Interaction with Hugging Face Hub
When called for the first time with a given model_id, Hugging Face will: 1. Check the local cache (default: ~/.cache/huggingface/transformers or path from HF_HOME env variable). 2. If not found locally, download the model weights and configuration from the Hugging Face Hub. 3. Save them in the cache for future runs, avoiding repeated downloads.


Loading the Tokenizer

AutoTokenizer.from_pretrained(model_id) loads the tokenizer that matches the chosen model.
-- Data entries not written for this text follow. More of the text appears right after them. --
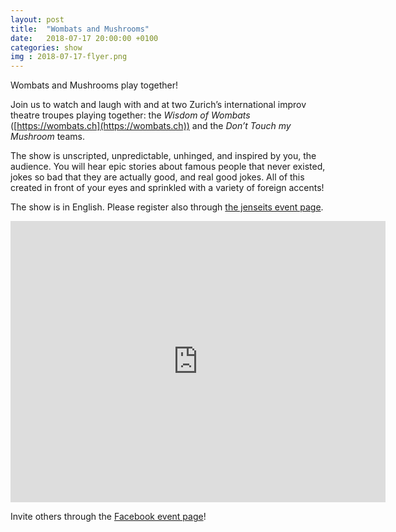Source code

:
 ```yaml
---
layout: post
title:  "Wombats and Mushrooms"
date:   2018-07-17 20:00:00 +0100
categories: show
img : 2018-07-17-flyer.png
---
```

Wombats and Mushrooms play together!

Join us to watch and laugh with and at two Zurich’s international improv theatre troupes playing together:
the *Wisdom of Wombats* ([https://wombats.ch](https://wombats.ch)) and the *Don’t Touch my Mushroom* teams.
<!--more-->
The show is unscripted, unpredictable, unhinged, and inspired by you, the audience. You will hear epic stories about famous people that never existed, jokes so bad that they are actually good, and real good jokes. All of this created in front of your eyes and sprinkled with a variety of foreign accents!

The show is in English. Please register also through
[the jenseits event page](https://jenseitsimviadukt.ch/event/improtheater-wombats-and-mushrooms/).

<iframe src="https://www.google.com/maps/embed?pb=!1m18!1m12!1m3!1d2701.3164958683724!2d8.52006681583793!3d47.38625731116593!2m3!1f0!2f0!3f0!3m2!1i1024!2i768!4f13.1!3m3!1m2!1s0x47900a15619f4fa9%3A0x124e7e779b279679!2sjenseits+im+Viadukt!5e0!3m2!1sen!2sch!4v1529147583692" width="600" height="450" frameborder="0" style="border:0" allowfullscreen></iframe>

Invite others through the [Facebook event page](https://www.facebook.com/events/548528918877133/?ti=as)!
  • Retrieves vocabulary, tokenization rules, and preprocessing steps needed to convert raw text into token IDs.
  • Ensures tokenization is consistent with the model’s training setup.
  • Uses the same cache mechanism as the model loader: checks local cache, downloads from the Hub if necessary, then stores locally.

Remarks

  • The model and tokenizer must match — both are tied to the same model_id to ensure correct input formatting.
  • Using from_pretrained makes it easy to reuse pretrained weights and tokenizers without manual file handling.
  • The cache system speeds up experimentation, as once a model/tokenizer is downloaded, subsequent runs use the local copy instantly.
model = AutoModelForSequenceClassification.from_pretrained(
    model_id,
    num_labels=len(id2label), 
    id2label=id2label, 
    label2id=label2id,
).to(device)

tokenizer = AutoTokenizer.from_pretrained(model_id)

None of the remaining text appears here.